[Dataset entries]
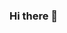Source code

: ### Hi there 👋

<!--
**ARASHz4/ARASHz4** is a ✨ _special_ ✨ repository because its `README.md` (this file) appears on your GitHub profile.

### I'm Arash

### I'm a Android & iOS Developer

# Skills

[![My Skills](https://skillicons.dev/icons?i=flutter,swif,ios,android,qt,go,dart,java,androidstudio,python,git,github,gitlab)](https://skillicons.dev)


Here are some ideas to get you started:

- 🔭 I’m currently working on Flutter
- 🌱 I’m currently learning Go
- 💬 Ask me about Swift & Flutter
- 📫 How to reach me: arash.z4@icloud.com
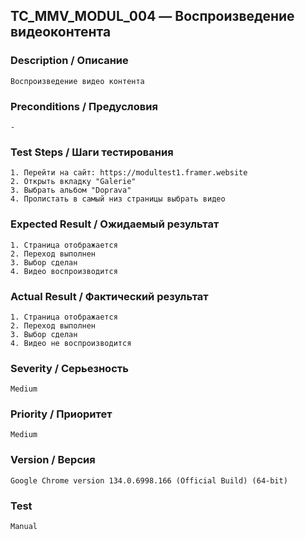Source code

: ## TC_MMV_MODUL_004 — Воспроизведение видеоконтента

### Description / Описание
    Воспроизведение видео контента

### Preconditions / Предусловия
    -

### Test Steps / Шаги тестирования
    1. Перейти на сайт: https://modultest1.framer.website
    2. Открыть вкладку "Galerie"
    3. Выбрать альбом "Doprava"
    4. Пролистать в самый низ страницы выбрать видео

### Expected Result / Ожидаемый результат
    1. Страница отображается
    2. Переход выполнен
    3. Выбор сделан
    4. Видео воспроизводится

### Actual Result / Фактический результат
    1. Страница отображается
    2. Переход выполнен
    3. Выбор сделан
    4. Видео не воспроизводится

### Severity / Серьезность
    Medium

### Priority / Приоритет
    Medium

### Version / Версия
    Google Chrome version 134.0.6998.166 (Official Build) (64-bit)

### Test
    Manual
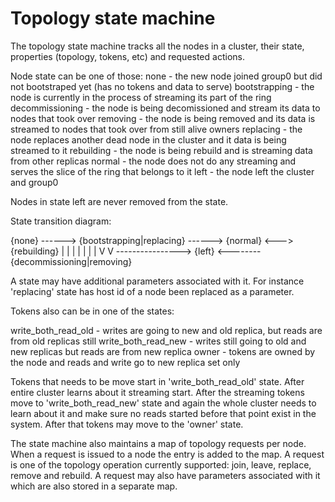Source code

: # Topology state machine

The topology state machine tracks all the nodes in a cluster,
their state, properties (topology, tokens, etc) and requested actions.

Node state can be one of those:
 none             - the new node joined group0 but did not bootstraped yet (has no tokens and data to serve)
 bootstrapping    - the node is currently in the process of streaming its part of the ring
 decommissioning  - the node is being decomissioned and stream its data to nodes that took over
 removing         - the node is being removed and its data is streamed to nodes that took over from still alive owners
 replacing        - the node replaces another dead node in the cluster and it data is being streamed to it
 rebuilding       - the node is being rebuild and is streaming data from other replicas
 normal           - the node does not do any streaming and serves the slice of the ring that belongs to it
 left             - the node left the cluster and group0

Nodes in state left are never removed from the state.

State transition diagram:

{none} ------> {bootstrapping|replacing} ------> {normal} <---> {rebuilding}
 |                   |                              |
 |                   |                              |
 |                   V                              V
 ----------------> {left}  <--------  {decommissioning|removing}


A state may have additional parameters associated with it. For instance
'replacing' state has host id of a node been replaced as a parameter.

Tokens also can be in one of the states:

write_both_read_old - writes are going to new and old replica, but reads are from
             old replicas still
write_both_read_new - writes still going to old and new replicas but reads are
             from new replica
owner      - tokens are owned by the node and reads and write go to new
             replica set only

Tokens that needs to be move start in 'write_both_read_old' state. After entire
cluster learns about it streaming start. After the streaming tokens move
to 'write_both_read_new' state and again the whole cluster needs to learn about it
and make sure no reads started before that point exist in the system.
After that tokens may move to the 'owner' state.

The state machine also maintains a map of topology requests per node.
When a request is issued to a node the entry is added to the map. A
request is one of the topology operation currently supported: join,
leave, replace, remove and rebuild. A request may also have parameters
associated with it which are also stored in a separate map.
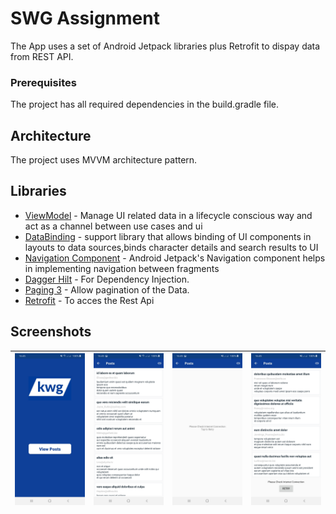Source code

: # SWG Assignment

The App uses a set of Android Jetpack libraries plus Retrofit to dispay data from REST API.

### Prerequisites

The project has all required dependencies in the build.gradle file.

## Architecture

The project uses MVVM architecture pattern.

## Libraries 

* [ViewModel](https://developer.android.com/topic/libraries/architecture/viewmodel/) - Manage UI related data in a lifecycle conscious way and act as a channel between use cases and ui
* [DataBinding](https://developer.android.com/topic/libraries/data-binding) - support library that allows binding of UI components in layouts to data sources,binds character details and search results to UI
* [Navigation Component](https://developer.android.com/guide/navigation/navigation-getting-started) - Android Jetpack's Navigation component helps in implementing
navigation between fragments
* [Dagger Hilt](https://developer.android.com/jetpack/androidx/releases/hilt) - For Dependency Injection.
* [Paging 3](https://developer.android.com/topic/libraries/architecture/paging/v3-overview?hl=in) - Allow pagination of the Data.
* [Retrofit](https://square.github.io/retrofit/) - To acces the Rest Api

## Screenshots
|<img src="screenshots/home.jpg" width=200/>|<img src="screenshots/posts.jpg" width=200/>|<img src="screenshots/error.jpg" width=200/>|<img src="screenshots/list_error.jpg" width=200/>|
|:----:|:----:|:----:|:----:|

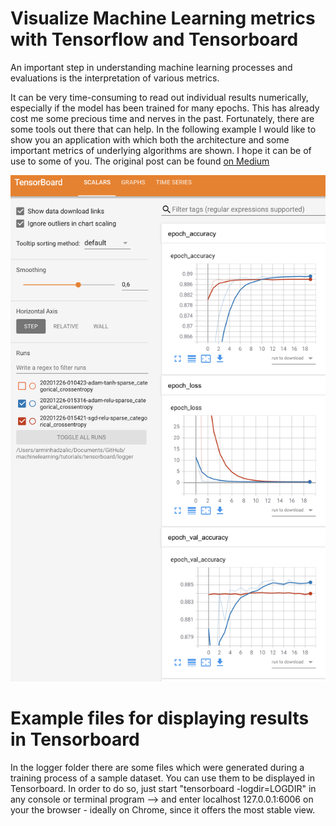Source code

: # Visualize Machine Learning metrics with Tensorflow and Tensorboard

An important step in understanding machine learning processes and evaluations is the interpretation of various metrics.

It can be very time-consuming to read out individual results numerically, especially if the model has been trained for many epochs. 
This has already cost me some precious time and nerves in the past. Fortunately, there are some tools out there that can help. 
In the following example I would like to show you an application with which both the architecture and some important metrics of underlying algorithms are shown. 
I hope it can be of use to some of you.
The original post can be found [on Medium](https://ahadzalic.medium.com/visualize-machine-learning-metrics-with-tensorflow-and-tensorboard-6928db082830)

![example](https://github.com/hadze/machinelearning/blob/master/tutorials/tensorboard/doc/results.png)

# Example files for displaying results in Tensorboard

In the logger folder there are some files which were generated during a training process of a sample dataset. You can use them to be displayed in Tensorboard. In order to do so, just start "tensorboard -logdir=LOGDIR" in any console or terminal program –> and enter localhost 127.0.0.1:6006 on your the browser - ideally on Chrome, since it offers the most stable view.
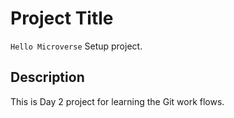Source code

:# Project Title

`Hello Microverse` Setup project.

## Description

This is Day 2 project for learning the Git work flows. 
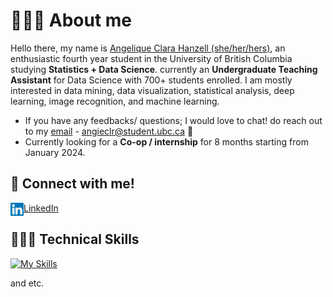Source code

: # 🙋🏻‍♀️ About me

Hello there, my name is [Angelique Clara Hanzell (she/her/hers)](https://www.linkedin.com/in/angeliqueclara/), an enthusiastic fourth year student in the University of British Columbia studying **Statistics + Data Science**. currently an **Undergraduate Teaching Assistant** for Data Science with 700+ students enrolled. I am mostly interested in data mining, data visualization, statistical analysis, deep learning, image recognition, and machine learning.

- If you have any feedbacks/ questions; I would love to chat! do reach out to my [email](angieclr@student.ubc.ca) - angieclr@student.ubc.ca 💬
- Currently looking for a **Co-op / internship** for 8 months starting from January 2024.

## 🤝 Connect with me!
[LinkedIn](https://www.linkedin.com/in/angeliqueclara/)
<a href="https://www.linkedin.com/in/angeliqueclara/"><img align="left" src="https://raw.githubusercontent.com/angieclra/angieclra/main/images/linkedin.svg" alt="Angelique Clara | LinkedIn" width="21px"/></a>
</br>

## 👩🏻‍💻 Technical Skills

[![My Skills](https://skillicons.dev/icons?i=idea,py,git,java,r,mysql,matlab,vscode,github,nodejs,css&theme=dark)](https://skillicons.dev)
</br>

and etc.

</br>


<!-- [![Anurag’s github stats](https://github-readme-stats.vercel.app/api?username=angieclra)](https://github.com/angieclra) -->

*Prompt:*
Check each line above for the word "skillicons" and copy the ones that have it.

*Problem solution:*
[![My Skills](https://skillicons.dev/icons?i=flutter,swif,ios,android,qt,go,dart,java,androidstudio,python,git,github,gitlab)](https://skillicons.dev)
[![My Skills](https://skillicons.dev/icons?i=idea,py,git,java,r,mysql,matlab,vscode,github,nodejs,css&theme=dark)](https://skillicons.dev)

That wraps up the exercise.